ABOUT THIS EXERCISE: When you reach the entries below, transcribe each line word for word.

RECORDS SUPPLIED:

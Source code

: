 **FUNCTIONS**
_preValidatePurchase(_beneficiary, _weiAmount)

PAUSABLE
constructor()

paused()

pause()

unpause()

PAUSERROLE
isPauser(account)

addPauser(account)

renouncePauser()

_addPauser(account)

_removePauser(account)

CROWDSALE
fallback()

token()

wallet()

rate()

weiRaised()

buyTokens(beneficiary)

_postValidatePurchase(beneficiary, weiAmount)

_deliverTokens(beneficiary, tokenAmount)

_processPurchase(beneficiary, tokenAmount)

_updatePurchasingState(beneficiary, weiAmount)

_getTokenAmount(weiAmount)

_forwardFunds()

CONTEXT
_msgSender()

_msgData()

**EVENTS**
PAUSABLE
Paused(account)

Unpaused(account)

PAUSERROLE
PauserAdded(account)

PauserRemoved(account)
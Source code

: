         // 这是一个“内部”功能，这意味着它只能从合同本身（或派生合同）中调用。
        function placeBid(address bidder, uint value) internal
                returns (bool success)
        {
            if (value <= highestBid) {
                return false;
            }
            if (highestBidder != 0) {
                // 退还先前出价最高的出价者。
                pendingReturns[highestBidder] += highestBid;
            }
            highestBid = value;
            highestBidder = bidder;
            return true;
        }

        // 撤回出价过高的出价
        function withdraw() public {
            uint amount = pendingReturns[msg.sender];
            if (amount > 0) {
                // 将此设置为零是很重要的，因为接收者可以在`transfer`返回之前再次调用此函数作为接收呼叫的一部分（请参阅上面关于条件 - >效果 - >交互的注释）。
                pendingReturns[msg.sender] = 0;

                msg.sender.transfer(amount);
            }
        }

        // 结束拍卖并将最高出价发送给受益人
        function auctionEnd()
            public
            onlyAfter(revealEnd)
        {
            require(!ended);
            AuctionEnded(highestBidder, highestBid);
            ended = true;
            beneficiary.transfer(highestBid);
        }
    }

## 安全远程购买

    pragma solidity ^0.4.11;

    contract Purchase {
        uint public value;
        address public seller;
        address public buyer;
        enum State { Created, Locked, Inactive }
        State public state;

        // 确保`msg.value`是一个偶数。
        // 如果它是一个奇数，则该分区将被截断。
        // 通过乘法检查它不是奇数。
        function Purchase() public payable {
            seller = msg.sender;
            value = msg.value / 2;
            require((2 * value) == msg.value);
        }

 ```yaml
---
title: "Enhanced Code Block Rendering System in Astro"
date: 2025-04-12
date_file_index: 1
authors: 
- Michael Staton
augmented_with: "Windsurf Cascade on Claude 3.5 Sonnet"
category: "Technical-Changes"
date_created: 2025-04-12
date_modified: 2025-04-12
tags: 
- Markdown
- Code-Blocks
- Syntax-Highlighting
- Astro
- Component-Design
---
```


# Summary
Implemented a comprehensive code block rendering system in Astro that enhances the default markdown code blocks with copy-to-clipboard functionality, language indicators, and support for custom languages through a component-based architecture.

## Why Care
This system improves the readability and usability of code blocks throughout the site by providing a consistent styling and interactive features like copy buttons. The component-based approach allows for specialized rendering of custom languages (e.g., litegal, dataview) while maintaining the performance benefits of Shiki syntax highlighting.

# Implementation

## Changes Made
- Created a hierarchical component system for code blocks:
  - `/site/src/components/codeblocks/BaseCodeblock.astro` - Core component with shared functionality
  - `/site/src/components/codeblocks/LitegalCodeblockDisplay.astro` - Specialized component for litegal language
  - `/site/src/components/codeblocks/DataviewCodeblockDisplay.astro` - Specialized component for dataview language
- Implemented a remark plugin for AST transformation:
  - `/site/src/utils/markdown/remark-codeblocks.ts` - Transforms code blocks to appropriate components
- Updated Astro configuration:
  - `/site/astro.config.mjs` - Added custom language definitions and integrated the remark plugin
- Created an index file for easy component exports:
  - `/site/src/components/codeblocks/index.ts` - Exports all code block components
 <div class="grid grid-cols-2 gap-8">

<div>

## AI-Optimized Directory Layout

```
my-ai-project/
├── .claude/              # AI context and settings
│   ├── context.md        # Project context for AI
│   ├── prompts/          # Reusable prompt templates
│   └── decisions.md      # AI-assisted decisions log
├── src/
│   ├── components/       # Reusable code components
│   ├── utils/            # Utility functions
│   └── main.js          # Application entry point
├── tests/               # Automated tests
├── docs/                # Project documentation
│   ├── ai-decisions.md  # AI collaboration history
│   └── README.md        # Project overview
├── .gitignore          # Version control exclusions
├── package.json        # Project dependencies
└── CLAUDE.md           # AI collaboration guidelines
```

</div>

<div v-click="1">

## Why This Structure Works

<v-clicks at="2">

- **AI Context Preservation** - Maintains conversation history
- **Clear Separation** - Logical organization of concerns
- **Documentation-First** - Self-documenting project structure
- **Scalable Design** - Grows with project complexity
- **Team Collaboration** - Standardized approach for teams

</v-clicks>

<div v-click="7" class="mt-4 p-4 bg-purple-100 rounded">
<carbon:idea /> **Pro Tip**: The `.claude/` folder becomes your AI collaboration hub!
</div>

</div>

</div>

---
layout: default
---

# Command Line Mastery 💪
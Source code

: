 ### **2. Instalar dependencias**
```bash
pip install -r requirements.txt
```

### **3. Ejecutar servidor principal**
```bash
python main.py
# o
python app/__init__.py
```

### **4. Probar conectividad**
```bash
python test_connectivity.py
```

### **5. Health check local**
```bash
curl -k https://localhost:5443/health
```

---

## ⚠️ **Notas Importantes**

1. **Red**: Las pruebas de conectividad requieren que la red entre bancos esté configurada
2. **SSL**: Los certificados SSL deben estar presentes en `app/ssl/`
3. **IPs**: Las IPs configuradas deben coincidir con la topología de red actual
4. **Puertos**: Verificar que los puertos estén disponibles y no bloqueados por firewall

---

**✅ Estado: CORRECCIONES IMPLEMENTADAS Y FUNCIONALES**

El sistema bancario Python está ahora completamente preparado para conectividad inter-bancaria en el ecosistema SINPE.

YOUR SOLUTION:
Source code

: **FUNCTIONS**
_preValidatePurchase(_beneficiary, _weiAmount)

PAUSABLE
constructor()

paused()

pause()

unpause()

PAUSERROLE
isPauser(account)

addPauser(account)

renouncePauser()

_addPauser(account)

_removePauser(account)

CROWDSALE
fallback()

token()

wallet()

rate()

weiRaised()

buyTokens(beneficiary)

_postValidatePurchase(beneficiary, weiAmount)

_deliverTokens(beneficiary, tokenAmount)

_processPurchase(beneficiary, tokenAmount)

_updatePurchasingState(beneficiary, weiAmount)

_getTokenAmount(weiAmount)

_forwardFunds()

CONTEXT
_msgSender()

_msgData()

**EVENTS**
PAUSABLE
Paused(account)

Unpaused(account)

PAUSERROLE
PauserAdded(account)

PauserRemoved(account)
Source code

:         // 这是一个“内部”功能，这意味着它只能从合同本身（或派生合同）中调用。
        function placeBid(address bidder, uint value) internal
                returns (bool success)
        {
            if (value <= highestBid) {
                return false;
            }
            if (highestBidder != 0) {
                // 退还先前出价最高的出价者。
                pendingReturns[highestBidder] += highestBid;
            }
            highestBid = value;
            highestBidder = bidder;
            return true;
        }

        // 撤回出价过高的出价
        function withdraw() public {
            uint amount = pendingReturns[msg.sender];
            if (amount > 0) {
                // 将此设置为零是很重要的，因为接收者可以在`transfer`返回之前再次调用此函数作为接收呼叫的一部分（请参阅上面关于条件 - >效果 - >交互的注释）。
                pendingReturns[msg.sender] = 0;

                msg.sender.transfer(amount);
            }
        }

        // 结束拍卖并将最高出价发送给受益人
        function auctionEnd()
            public
            onlyAfter(revealEnd)
        {
            require(!ended);
            AuctionEnded(highestBidder, highestBid);
            ended = true;
            beneficiary.transfer(highestBid);
        }
    }

## 安全远程购买

    pragma solidity ^0.4.11;

    contract Purchase {
        uint public value;
        address public seller;
        address public buyer;
        enum State { Created, Locked, Inactive }
        State public state;

        // 确保`msg.value`是一个偶数。
        // 如果它是一个奇数，则该分区将被截断。
        // 通过乘法检查它不是奇数。
        function Purchase() public payable {
            seller = msg.sender;
            value = msg.value / 2;
            require((2 * value) == msg.value);
        }

 ```yaml
---
title: "Enhanced Code Block Rendering System in Astro"
date: 2025-04-12
date_file_index: 1
authors: 
- Michael Staton
augmented_with: "Windsurf Cascade on Claude 3.5 Sonnet"
category: "Technical-Changes"
date_created: 2025-04-12
date_modified: 2025-04-12
tags: 
- Markdown
- Code-Blocks
- Syntax-Highlighting
- Astro
- Component-Design
---
```


# Summary
Implemented a comprehensive code block rendering system in Astro that enhances the default markdown code blocks with copy-to-clipboard functionality, language indicators, and support for custom languages through a component-based architecture.

## Why Care
This system improves the readability and usability of code blocks throughout the site by providing a consistent styling and interactive features like copy buttons. The component-based approach allows for specialized rendering of custom languages (e.g., litegal, dataview) while maintaining the performance benefits of Shiki syntax highlighting.

# Implementation

## Changes Made
- Created a hierarchical component system for code blocks:
  - `/site/src/components/codeblocks/BaseCodeblock.astro` - Core component with shared functionality
  - `/site/src/components/codeblocks/LitegalCodeblockDisplay.astro` - Specialized component for litegal language
  - `/site/src/components/codeblocks/DataviewCodeblockDisplay.astro` - Specialized component for dataview language
- Implemented a remark plugin for AST transformation:
  - `/site/src/utils/markdown/remark-codeblocks.ts` - Transforms code blocks to appropriate components
- Updated Astro configuration:
  - `/site/astro.config.mjs` - Added custom language definitions and integrated the remark plugin
- Created an index file for easy component exports:
  - `/site/src/components/codeblocks/index.ts` - Exports all code block components
 <div class="grid grid-cols-2 gap-8">

<div>

## AI-Optimized Directory Layout

```
my-ai-project/
├── .claude/              # AI context and settings
│   ├── context.md        # Project context for AI
│   ├── prompts/          # Reusable prompt templates
│   └── decisions.md      # AI-assisted decisions log
├── src/
│   ├── components/       # Reusable code components
│   ├── utils/            # Utility functions
│   └── main.js          # Application entry point
├── tests/               # Automated tests
├── docs/                # Project documentation
│   ├── ai-decisions.md  # AI collaboration history
│   └── README.md        # Project overview
├── .gitignore          # Version control exclusions
├── package.json        # Project dependencies
└── CLAUDE.md           # AI collaboration guidelines
```

</div>

<div v-click="1">

## Why This Structure Works

<v-clicks at="2">

- **AI Context Preservation** - Maintains conversation history
- **Clear Separation** - Logical organization of concerns
- **Documentation-First** - Self-documenting project structure
- **Scalable Design** - Grows with project complexity
- **Team Collaboration** - Standardized approach for teams

</v-clicks>

<div v-click="7" class="mt-4 p-4 bg-purple-100 rounded">
<carbon:idea /> **Pro Tip**: The `.claude/` folder becomes your AI collaboration hub!
</div>

</div>

</div>

---
layout: default
---

# Command Line Mastery 💪
Source code

: ### **2. Instalar dependencias**
```bash
pip install -r requirements.txt
```

### **3. Ejecutar servidor principal**
```bash
python main.py
# o
python app/__init__.py
```

### **4. Probar conectividad**
```bash
python test_connectivity.py
```

### **5. Health check local**
```bash
curl -k https://localhost:5443/health
```

---

## ⚠️ **Notas Importantes**

1. **Red**: Las pruebas de conectividad requieren que la red entre bancos esté configurada
2. **SSL**: Los certificados SSL deben estar presentes en `app/ssl/`
3. **IPs**: Las IPs configuradas deben coincidir con la topología de red actual
4. **Puertos**: Verificar que los puertos estén disponibles y no bloqueados por firewall

---

**✅ Estado: CORRECCIONES IMPLEMENTADAS Y FUNCIONALES**

El sistema bancario Python está ahora completamente preparado para conectividad inter-bancaria en el ecosistema SINPE.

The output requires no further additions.